___ DATASET CONTENT ___

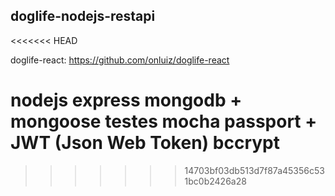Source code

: ## doglife-nodejs-restapi
<<<<<<< HEAD

doglife-react: https://github.com/onluiz/doglife-react

nodejs
express
mongodb + mongoose
testes mocha
passport + JWT (Json Web Token)
bccrypt
=======
>>>>>>> 14703bf03db513d7f87a45356c531bc0b2426a28
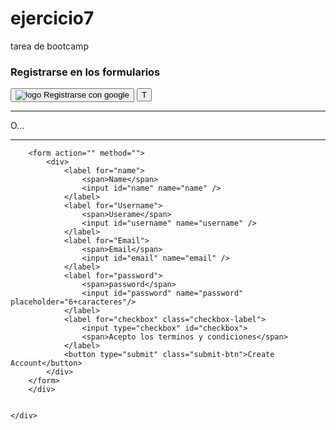 # ejercicio7
tarea de bootcamp
<!DOCTYPE html>
<html lang="en">
<head>
    <meta charset="UTF-8">
    <meta http-equiv="X-UA-Compatible" content="IE=edge">
    <meta name="viewport" content="width=device-width, initial-scale=1.0">
    <title>Formulario</title>
</head>
<link rel="stylesheet" href="formulario.css">
<body>
    <div class="container">
        <h3>Registrarse en los formularios</h3>
        <div>
            <button class="google-btn">
                <picture>
                    <img src="icono.jpg" alt="logo">
                </picture>
                <span>Registrarse con google</span>
                <div class="buttons"></div>
            </button>
        <button class="twitter-btn">
            <picture>T</picture>
            </button>
        </div>
         <div class="separator">
            <hr>
            <span>O...</span>
            <hr>
         </div>
<div class="section-inputs"></div>

        <form action="" method="">
            <div>
                <label for="name">
                    <span>Name</span>
                    <input id="name" name="name" />
                </label>
                <label for="Username">
                    <span>Userame</span>
                    <input id="username" name="username" />
                </label>
                <label for="Email">
                    <span>Email</span>
                    <input id="email" name="email" />
                </label>
                <label for="password">
                    <span>password</span>
                    <input id="password" name="password" placeholder="6+caracteres"/>
                </label>
                <label for="checkbox" class="checkbox-label">
                    <input type="checkbox" id="checkbox">
                    <span>Acepto los terminos y condiciones</span>
                </label>
                <button type="submit" class="submit-btn">Create Account</button>
            </div>
        </form>
        </div>
        

    </div>
    
</body>
</html>


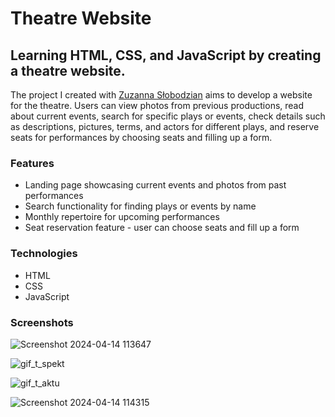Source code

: # Theatre Website

## Learning HTML, CSS, and JavaScript by creating a theatre website.

The project I created with [Zuzanna Słobodzian](https://github.com/ZuzannaSlobodzian) aims to develop a website for the theatre. Users can view photos from previous productions, read about current events, search for specific plays or events, check details such as descriptions, pictures, terms, and actors for different plays, and reserve seats for performances by choosing seats and filling up a form.

### Features
* Landing page showcasing current events and photos from past performances
* Search functionality for finding plays or events by name
* Monthly repertoire for upcoming performances
* Seat reservation feature - user can choose seats and fill up a form

### Technologies
* HTML
* CSS
* JavaScript

### Screenshots
![Screenshot 2024-04-14 113647](https://github.com/ZuzannaSlobodzian/theatre-website/assets/97484679/d74ba5e7-eefe-4705-b32a-5a5a7ba7341b)

![gif_t_spekt](https://github.com/ZuzannaSlobodzian/theatre-website/assets/97484679/b029c245-27d4-41a6-958d-1b34660d8360) 

![gif_t_aktu](https://github.com/ZuzannaSlobodzian/theatre-website/assets/97484679/e94914b4-028f-4c71-baec-6d89cc4eaa7d)

![Screenshot 2024-04-14 114315](https://github.com/ZuzannaSlobodzian/theatre-website/assets/97484679/1b41dd26-bbbc-4aa9-b6a8-68f7835db8c5)
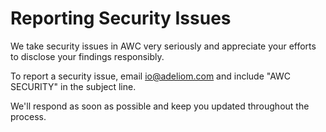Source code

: # Reporting Security Issues

We take security issues in AWC very seriously and appreciate your efforts to disclose your findings responsibly.

To report a security issue, email [io@adeliom.com](mailto:io@adeliom.com) and include "AWC SECURITY" in the subject line.

We'll respond as soon as possible and keep you updated throughout the process.
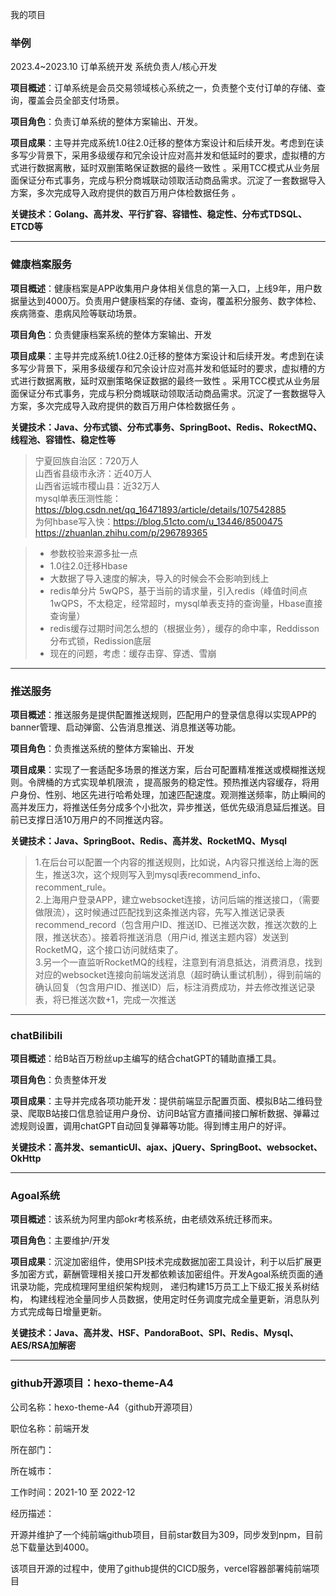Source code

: 我的项目



### 举例
2023.4~2023.10  订单系统开发   系统负责人/核心开发

**项目概述**：订单系统是会员交易领域核心系统之一，负责整个支付订单的存储、查询，覆盖会员全部支付场景。 

**项目角色**：负责订单系统的整体方案输出、开发。

**项目成果**：主导并完成系统1.0往2.0迁移的整体方案设计和后续开发。考虑到在读多写少背景下，采用多级缓存和冗余设计应对高并发和低延时的要求，虚拟槽的方式进行数据离散，延时双删策略保证数据的最终一致性 。采用TCC模式从业务层面保证分布式事务，完成与积分商城联动领取活动商品需求。沉淀了一套数据导入方案，多次完成导入政府提供的数百万用户体检数据任务 。

**关键技术：Golang、高并发、平行扩容、容错性、稳定性、分布式TDSQL、ETCD等**

---

### 健康档案服务

**项目概述**：健康档案是APP收集用户身体相关信息的第一入口，上线9年，用户数据量达到4000万。负责用户健康档案的存储、查询，覆盖积分服务、数字体检、疾病筛查、患病风险等联动场景。

**项目角色**：负责健康档案系统的整体方案输出、开发

**项目成果**：主导并完成系统1.0往2.0迁移的整体方案设计和后续开发。考虑到在读多写少背景下，采用多级缓存和冗余设计应对高并发和低延时的要求，虚拟槽的方式进行数据离散，延时双删策略保证数据的最终一致性 。采用TCC模式从业务层面保证分布式事务，完成与积分商城联动领取活动商品需求。沉淀了一套数据导入方案，多次完成导入政府提供的数百万用户体检数据任务 。

**关键技术：Java、分布式锁、分布式事务、SpringBoot、Redis、RokectMQ、线程池、容错性、稳定性等**

> 宁夏回族自治区：720万人  
> 山西省县级市永济：近40万人  
> 山西省运城市稷山县：近32万人  
> mysql单表压测性能：https://blog.csdn.net/qq_16471893/article/details/107542885  
> 为何hbase写入快：https://blog.51cto.com/u_13446/8500475  
> https://zhuanlan.zhihu.com/p/296789365  

>  - 参数校验来源多扯一点
>  - 1.0往2.0迁移Hbase
>  - 大数据了导入速度的解决，导入的时候会不会影响到线上
>  - redis单分片 5wQPS，基于当前的请求量，引入redis（峰值时间点1wQPS，不太稳定，经常超时，mysql单表支持的查询量，Hbase直接查询量）
>  - redis缓存过期时间怎么想的（根据业务），缓存的命中率，Reddisson分布式锁，Redission底层
>  - 现在的问题，考虑：缓存击穿、穿透、雪崩

---

### 推送服务

**项目概述**：推送服务是提供配置推送规则，匹配用户的登录信息得以实现APP的banner管理、启动弹窗、公告消息推送、消息推送等功能。

**项目角色**：负责推送系统的整体方案输出、开发

**项目成果**：实现了一套适配多场景的推送方案，后台可配置精准推送或模糊推送规则。令牌桶的方式实现单机限流 ，提高服务的稳定性。预热推送内容缓存，将用户身份、性别、地区先进行哈希处理，加速匹配速度。观测推送频率，防止瞬间的高并发压力，将推送任务分成多个小批次，异步推送，低优先级消息延后推送。目前已支撑日活10万用户的不同推送内容。

**关键技术：Java、SpringBoot、Redis、高并发、RocketMQ、Mysql**

> 1.在后台可以配置一个内容的推送规则，比如说，A内容只推送给上海的医生，推送3次，这个规则写入到mysql表recommend_info、recomment_rule。  
> 2.上海用户登录APP，建立websocket连接，访问后端的推送接口，（需要做限流），这时候通过匹配找到这条推送内容，先写入推送记录表recommend_record（包含用户ID、推送ID、已推送次数，推送次数的上限，推送状态）。接着将推送消息（用户id, 推送主题内容）发送到RocketMQ，这个接口访问就结束了。  
> 3.另一个一直监听RocketMQ的线程，注意到有消息抵达，消费消息，找到对应的websocket连接向前端发送消息（超时确认重试机制），得到前端的确认回复（包含用户ID、推送ID）后，标注消费成功，并去修改推送记录表，将已推送次数+1，完成一次推送

---

### chatBilibili

**项目概述**：给B站百万粉丝up主编写的结合chatGPT的辅助直播工具。

**项目角色**：负责整体开发

**项目成果**：主导并完成各项功能开发：提供前端显示配置页面、模拟B站二维码登录、爬取B站接口信息验证用户身份、访问B站官方直播间接口解析数据、弹幕过滤规则设置，调用chatGPT自动回复弹幕等功能。得到博主用户的好评。

**关键技术：高并发、semanticUI、ajax、jQuery、SpringBoot、websocket、OkHttp**


---

### Agoal系统

**项目概述**：该系统为阿里内部okr考核系统，由老绩效系统迁移而来。

**项目角色**：主要维护/开发

**项目成果**：沉淀加密组件，使用SPI技术完成数据加密工具设计，利于以后扩展更多加密方式，薪酬管理相关接口开发都依赖该加密组件。开发Agoal系统页面的通讯录功能，完成梳理阿里组织架构规则， 递归构建15万员工上下级汇报关系树结构， 构建线程池全量同步人员数据，使用定时任务调度完成全量更新，消息队列方式完成每日增量更新。

**关键技术：Java、高并发、HSF、PandoraBoot、SPI、Redis、Mysql、AES/RSA加解密**


---

### github开源项目：hexo-theme-A4

公司名称：hexo-theme-A4（github开源项目）

职位名称：前端开发

所在部门：

所在城市：

工作时间：2021-10 至 2022-12

经历描述：

开源并维护了一个纯前端github项目，目前star数目为309，同步发到npm，目前总下载量达到4000。

该项目开源的过程中，使用了github提供的CICD服务，vercel容器部署纯前端项目
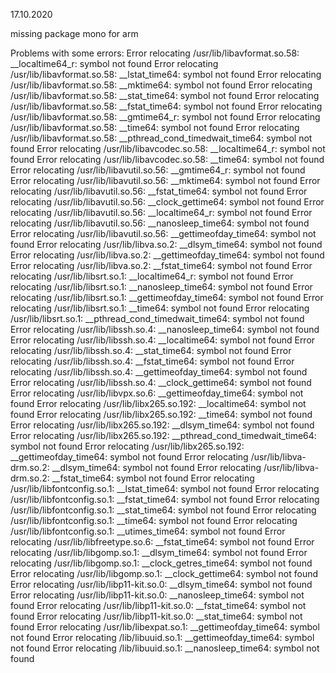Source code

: 17.10.2020

missing package mono for arm

Problems with some errors:
Error relocating /usr/lib/libavformat.so.58: __localtime64_r: symbol not found
Error relocating /usr/lib/libavformat.so.58: __lstat_time64: symbol not found
Error relocating /usr/lib/libavformat.so.58: __mktime64: symbol not found
Error relocating /usr/lib/libavformat.so.58: __stat_time64: symbol not found
Error relocating /usr/lib/libavformat.so.58: __fstat_time64: symbol not found
Error relocating /usr/lib/libavformat.so.58: __gmtime64_r: symbol not found
Error relocating /usr/lib/libavformat.so.58: __time64: symbol not found
Error relocating /usr/lib/libavformat.so.58: __pthread_cond_timedwait_time64: symbol not found
Error relocating /usr/lib/libavcodec.so.58: __localtime64_r: symbol not found
Error relocating /usr/lib/libavcodec.so.58: __time64: symbol not found
Error relocating /usr/lib/libavutil.so.56: __gmtime64_r: symbol not found
Error relocating /usr/lib/libavutil.so.56: __mktime64: symbol not found
Error relocating /usr/lib/libavutil.so.56: __fstat_time64: symbol not found
Error relocating /usr/lib/libavutil.so.56: __clock_gettime64: symbol not found
Error relocating /usr/lib/libavutil.so.56: __localtime64_r: symbol not found
Error relocating /usr/lib/libavutil.so.56: __nanosleep_time64: symbol not found
Error relocating /usr/lib/libavutil.so.56: __gettimeofday_time64: symbol not found
Error relocating /usr/lib/libva.so.2: __dlsym_time64: symbol not found
Error relocating /usr/lib/libva.so.2: __gettimeofday_time64: symbol not found
Error relocating /usr/lib/libva.so.2: __fstat_time64: symbol not found
Error relocating /usr/lib/libsrt.so.1: __localtime64_r: symbol not found
Error relocating /usr/lib/libsrt.so.1: __nanosleep_time64: symbol not found
Error relocating /usr/lib/libsrt.so.1: __gettimeofday_time64: symbol not found
Error relocating /usr/lib/libsrt.so.1: __time64: symbol not found
Error relocating /usr/lib/libsrt.so.1: __pthread_cond_timedwait_time64: symbol not found
Error relocating /usr/lib/libssh.so.4: __nanosleep_time64: symbol not found
Error relocating /usr/lib/libssh.so.4: __localtime64: symbol not found
Error relocating /usr/lib/libssh.so.4: __stat_time64: symbol not found
Error relocating /usr/lib/libssh.so.4: __fstat_time64: symbol not found
Error relocating /usr/lib/libssh.so.4: __gettimeofday_time64: symbol not found
Error relocating /usr/lib/libssh.so.4: __clock_gettime64: symbol not found
Error relocating /usr/lib/libvpx.so.6: __gettimeofday_time64: symbol not found
Error relocating /usr/lib/libx265.so.192: __localtime64: symbol not found
Error relocating /usr/lib/libx265.so.192: __time64: symbol not found
Error relocating /usr/lib/libx265.so.192: __dlsym_time64: symbol not found
Error relocating /usr/lib/libx265.so.192: __pthread_cond_timedwait_time64: symbol not found
Error relocating /usr/lib/libx265.so.192: __gettimeofday_time64: symbol not found
Error relocating /usr/lib/libva-drm.so.2: __dlsym_time64: symbol not found
Error relocating /usr/lib/libva-drm.so.2: __fstat_time64: symbol not found
Error relocating /usr/lib/libfontconfig.so.1: __lstat_time64: symbol not found
Error relocating /usr/lib/libfontconfig.so.1: __fstat_time64: symbol not found
Error relocating /usr/lib/libfontconfig.so.1: __stat_time64: symbol not found
Error relocating /usr/lib/libfontconfig.so.1: __time64: symbol not found
Error relocating /usr/lib/libfontconfig.so.1: __utimes_time64: symbol not found
Error relocating /usr/lib/libfreetype.so.6: __fstat_time64: symbol not found
Error relocating /usr/lib/libgomp.so.1: __dlsym_time64: symbol not found
Error relocating /usr/lib/libgomp.so.1: __clock_getres_time64: symbol not found
Error relocating /usr/lib/libgomp.so.1: __clock_gettime64: symbol not found
Error relocating /usr/lib/libp11-kit.so.0: __dlsym_time64: symbol not found
Error relocating /usr/lib/libp11-kit.so.0: __nanosleep_time64: symbol not found
Error relocating /usr/lib/libp11-kit.so.0: __fstat_time64: symbol not found
Error relocating /usr/lib/libp11-kit.so.0: __stat_time64: symbol not found
Error relocating /usr/lib/libexpat.so.1: __gettimeofday_time64: symbol not found
Error relocating /lib/libuuid.so.1: __gettimeofday_time64: symbol not found
Error relocating /lib/libuuid.so.1: __nanosleep_time64: symbol not found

___

# WHAT TO DO
When the line with "relocating /usr/lib/libvpx.so.6: __gettimeofday_time64: symbol" is reached in the data above, begin copying, and stop after the line with "relocating /usr/lib/libp11-kit.so.0: __nanosleep_time64: symbol"; copy each line exactly, both ends included.

# RESPONSE BELOW
Error relocating /usr/lib/libvpx.so.6: __gettimeofday_time64: symbol not found
Error relocating /usr/lib/libx265.so.192: __localtime64: symbol not found
Error relocating /usr/lib/libx265.so.192: __time64: symbol not found
Error relocating /usr/lib/libx265.so.192: __dlsym_time64: symbol not found
Error relocating /usr/lib/libx265.so.192: __pthread_cond_timedwait_time64: symbol not found
Error relocating /usr/lib/libx265.so.192: __gettimeofday_time64: symbol not found
Error relocating /usr/lib/libva-drm.so.2: __dlsym_time64: symbol not found
Error relocating /usr/lib/libva-drm.so.2: __fstat_time64: symbol not found
Error relocating /usr/lib/libfontconfig.so.1: __lstat_time64: symbol not found
Error relocating /usr/lib/libfontconfig.so.1: __fstat_time64: symbol not found
Error relocating /usr/lib/libfontconfig.so.1: __stat_time64: symbol not found
Error relocating /usr/lib/libfontconfig.so.1: __time64: symbol not found
Error relocating /usr/lib/libfontconfig.so.1: __utimes_time64: symbol not found
Error relocating /usr/lib/libfreetype.so.6: __fstat_time64: symbol not found
Error relocating /usr/lib/libgomp.so.1: __dlsym_time64: symbol not found
Error relocating /usr/lib/libgomp.so.1: __clock_getres_time64: symbol not found
Error relocating /usr/lib/libgomp.so.1: __clock_gettime64: symbol not found
Error relocating /usr/lib/libp11-kit.so.0: __dlsym_time64: symbol not found
Error relocating /usr/lib/libp11-kit.so.0: __nanosleep_time64: symbol not found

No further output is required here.